(Stored data entries)
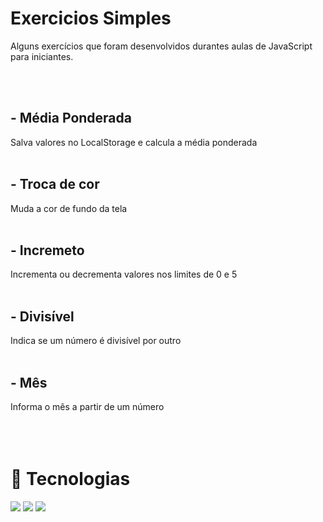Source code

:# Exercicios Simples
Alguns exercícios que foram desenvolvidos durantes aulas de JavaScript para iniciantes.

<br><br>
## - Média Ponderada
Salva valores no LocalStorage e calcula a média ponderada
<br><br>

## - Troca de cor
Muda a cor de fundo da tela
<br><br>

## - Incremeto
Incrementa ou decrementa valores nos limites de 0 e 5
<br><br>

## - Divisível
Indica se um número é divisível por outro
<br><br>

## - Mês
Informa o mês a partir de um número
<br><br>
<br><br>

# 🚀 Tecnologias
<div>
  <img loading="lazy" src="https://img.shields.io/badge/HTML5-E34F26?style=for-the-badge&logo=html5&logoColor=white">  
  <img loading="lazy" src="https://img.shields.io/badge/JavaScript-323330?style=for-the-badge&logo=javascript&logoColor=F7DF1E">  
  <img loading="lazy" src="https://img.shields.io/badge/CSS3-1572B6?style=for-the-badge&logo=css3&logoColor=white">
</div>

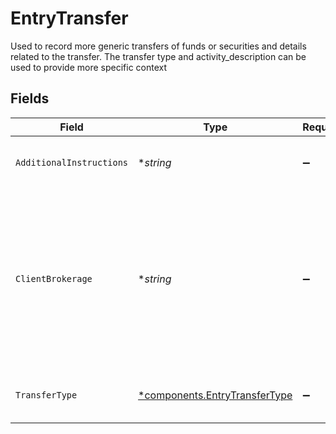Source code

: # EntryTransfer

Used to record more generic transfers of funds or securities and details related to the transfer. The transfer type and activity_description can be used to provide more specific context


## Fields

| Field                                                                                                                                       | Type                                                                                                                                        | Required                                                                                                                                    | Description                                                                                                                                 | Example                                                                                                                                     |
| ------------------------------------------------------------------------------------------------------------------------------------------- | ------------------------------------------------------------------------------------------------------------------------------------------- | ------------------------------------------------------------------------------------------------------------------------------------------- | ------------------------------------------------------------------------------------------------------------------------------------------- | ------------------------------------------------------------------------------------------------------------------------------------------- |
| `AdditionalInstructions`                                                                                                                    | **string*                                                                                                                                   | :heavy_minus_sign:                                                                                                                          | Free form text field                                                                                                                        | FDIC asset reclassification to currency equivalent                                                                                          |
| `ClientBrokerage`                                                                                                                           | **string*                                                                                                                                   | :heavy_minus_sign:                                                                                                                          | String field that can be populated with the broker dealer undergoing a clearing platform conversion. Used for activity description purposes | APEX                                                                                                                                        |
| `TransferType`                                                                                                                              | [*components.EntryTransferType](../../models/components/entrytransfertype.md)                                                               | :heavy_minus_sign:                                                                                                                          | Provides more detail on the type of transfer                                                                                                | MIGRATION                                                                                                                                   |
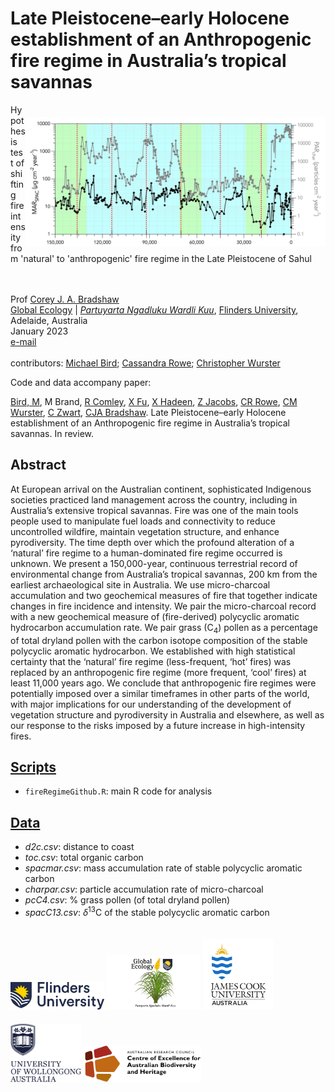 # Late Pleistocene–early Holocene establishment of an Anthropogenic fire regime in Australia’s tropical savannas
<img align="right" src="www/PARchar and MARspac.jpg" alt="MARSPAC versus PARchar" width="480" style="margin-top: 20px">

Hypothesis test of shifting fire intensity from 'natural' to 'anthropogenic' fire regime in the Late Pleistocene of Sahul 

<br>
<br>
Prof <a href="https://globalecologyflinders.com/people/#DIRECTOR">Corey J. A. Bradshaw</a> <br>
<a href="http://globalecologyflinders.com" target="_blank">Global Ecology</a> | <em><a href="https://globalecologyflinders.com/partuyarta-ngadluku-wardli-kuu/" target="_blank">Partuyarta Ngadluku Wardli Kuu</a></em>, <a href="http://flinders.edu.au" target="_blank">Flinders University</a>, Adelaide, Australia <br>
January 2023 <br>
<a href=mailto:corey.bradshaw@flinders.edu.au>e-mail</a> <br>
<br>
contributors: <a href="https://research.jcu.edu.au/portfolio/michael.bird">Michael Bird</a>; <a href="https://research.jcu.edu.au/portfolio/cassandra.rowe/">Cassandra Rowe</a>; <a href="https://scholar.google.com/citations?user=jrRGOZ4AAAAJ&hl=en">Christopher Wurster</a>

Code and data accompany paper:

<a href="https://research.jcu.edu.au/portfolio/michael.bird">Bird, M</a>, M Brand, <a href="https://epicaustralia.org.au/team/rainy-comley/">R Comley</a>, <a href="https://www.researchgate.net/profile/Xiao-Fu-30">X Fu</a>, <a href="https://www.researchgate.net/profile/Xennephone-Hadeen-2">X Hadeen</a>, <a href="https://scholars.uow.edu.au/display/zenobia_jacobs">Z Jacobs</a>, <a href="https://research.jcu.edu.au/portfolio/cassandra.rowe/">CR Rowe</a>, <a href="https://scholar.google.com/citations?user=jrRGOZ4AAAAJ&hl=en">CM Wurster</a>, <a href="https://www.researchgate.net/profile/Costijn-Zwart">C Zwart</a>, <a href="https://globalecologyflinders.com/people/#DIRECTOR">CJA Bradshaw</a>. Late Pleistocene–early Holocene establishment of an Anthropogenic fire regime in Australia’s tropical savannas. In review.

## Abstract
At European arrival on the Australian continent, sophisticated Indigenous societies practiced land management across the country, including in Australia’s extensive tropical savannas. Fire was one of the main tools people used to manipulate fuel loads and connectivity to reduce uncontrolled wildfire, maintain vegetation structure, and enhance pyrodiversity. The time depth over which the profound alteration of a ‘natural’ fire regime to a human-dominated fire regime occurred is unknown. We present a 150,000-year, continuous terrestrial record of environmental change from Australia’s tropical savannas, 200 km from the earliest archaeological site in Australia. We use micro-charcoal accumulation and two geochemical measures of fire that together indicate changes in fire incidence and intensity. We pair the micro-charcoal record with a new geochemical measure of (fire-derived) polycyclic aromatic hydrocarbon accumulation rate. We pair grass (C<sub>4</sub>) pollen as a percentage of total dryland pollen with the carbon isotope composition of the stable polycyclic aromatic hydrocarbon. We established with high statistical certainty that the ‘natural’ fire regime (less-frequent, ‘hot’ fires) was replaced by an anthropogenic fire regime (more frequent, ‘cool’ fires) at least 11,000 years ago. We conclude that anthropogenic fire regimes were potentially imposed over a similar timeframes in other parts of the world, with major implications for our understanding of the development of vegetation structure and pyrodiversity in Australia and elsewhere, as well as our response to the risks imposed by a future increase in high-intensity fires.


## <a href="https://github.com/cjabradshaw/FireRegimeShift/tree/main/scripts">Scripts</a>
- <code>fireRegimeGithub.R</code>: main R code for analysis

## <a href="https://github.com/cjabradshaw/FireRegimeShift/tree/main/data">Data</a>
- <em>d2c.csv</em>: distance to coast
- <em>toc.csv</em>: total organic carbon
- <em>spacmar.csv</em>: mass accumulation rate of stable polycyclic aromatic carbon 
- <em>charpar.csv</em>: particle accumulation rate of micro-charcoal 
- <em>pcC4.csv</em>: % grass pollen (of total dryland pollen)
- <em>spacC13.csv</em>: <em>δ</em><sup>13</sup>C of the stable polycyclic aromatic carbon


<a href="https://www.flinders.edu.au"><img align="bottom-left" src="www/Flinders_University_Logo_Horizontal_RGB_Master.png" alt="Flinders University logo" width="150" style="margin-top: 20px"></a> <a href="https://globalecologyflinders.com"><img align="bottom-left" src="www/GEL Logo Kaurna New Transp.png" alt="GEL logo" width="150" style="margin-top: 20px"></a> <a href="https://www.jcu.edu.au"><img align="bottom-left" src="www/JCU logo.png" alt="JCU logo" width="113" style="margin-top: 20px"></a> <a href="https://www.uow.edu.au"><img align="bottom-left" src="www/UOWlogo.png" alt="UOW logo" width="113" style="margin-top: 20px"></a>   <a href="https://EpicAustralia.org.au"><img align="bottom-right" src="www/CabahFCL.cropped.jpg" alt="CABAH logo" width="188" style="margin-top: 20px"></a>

...

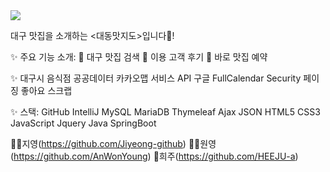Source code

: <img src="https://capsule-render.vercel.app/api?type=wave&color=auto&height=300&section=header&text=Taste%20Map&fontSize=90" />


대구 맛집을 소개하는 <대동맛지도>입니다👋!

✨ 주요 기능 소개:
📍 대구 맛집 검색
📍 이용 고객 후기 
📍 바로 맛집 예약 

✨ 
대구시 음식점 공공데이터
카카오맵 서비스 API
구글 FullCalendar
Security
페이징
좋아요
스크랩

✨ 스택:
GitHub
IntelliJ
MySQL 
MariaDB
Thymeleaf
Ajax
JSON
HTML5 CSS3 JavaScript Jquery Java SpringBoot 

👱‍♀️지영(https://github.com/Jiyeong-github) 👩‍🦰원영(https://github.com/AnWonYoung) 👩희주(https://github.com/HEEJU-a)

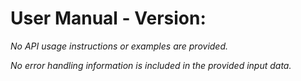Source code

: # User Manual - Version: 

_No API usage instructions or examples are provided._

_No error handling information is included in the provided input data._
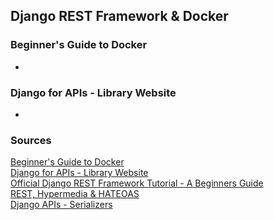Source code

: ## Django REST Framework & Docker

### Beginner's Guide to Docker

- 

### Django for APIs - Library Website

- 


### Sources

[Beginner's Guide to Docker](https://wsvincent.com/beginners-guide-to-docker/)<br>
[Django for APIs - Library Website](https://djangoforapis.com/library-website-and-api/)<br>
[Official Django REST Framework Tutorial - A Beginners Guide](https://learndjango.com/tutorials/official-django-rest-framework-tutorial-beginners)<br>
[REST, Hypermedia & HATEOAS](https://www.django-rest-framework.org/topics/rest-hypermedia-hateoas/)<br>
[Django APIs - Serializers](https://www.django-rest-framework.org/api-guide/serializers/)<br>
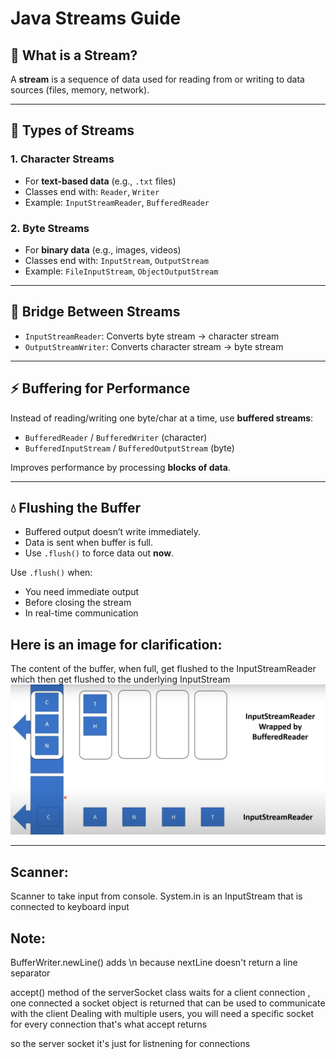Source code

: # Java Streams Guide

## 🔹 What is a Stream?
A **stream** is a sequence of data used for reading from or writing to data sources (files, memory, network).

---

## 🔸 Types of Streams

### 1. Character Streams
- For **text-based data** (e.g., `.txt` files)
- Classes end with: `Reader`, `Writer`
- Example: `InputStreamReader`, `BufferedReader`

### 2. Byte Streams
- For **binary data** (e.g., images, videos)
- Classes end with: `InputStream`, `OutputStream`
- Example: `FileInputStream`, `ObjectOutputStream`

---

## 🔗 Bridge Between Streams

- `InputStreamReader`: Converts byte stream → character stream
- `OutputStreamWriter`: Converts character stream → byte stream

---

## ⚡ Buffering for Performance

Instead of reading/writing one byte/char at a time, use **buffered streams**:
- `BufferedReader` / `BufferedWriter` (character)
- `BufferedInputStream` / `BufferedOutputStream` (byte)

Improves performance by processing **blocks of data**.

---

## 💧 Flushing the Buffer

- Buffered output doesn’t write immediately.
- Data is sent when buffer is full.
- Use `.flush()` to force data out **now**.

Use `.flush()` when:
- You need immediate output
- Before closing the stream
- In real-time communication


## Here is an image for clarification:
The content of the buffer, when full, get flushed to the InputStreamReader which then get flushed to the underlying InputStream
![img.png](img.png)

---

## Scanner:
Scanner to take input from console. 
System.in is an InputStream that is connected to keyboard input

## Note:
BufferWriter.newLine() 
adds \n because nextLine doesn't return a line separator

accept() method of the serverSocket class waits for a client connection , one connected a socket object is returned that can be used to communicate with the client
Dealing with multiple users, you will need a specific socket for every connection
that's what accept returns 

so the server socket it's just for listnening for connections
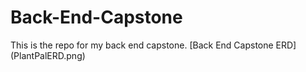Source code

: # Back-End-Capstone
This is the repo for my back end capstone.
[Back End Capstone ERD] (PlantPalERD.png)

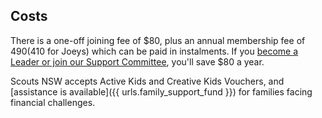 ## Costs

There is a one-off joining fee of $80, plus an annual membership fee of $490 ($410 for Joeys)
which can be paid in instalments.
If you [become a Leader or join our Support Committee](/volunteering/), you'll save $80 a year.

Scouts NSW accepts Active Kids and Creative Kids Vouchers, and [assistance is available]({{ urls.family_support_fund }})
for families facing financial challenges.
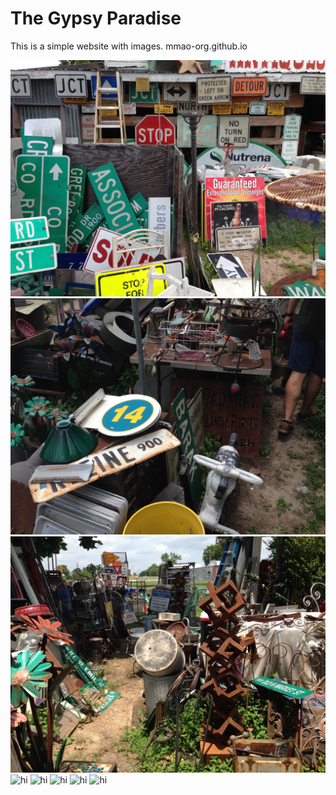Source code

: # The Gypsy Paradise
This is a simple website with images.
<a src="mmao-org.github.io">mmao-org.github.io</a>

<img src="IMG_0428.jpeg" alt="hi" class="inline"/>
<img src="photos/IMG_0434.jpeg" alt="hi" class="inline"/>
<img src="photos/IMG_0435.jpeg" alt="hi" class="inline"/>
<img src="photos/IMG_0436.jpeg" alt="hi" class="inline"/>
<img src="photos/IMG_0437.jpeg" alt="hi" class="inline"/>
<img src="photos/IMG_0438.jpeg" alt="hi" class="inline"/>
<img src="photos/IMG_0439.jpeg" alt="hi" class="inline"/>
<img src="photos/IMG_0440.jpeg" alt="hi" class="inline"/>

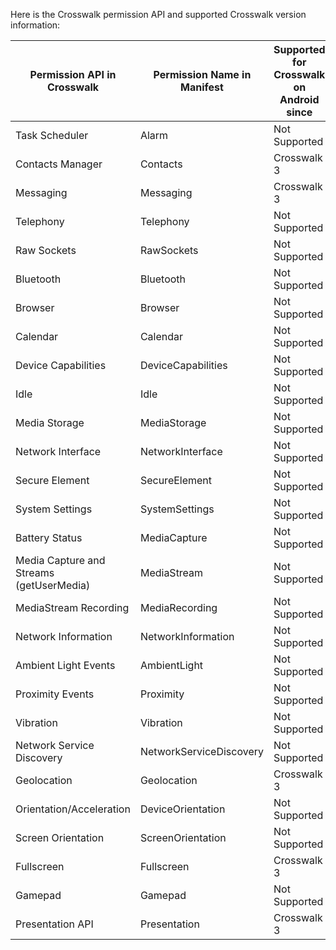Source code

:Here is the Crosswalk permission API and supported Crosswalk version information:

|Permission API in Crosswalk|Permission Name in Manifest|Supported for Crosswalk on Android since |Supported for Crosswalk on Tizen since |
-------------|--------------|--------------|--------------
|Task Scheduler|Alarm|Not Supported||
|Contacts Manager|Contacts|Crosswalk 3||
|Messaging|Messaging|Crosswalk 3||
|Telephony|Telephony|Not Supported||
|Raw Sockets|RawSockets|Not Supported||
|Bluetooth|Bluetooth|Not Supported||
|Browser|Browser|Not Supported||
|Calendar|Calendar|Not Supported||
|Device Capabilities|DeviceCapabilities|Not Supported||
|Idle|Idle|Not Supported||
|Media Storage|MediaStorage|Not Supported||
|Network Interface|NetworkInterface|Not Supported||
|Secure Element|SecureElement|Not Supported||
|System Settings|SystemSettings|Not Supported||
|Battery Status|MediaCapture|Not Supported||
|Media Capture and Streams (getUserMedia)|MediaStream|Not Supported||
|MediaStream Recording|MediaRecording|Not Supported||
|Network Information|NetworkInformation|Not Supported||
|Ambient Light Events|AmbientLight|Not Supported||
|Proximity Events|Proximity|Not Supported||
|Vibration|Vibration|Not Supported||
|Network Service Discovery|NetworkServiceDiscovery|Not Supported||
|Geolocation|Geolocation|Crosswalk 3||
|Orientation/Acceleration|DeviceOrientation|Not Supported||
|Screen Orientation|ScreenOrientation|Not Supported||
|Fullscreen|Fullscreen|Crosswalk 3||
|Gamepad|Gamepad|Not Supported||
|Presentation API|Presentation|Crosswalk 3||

* [What you will do]: Counting only lines that hold "reading", state how many appear in the records, and give nothing but the number.

* [Answer space]: 2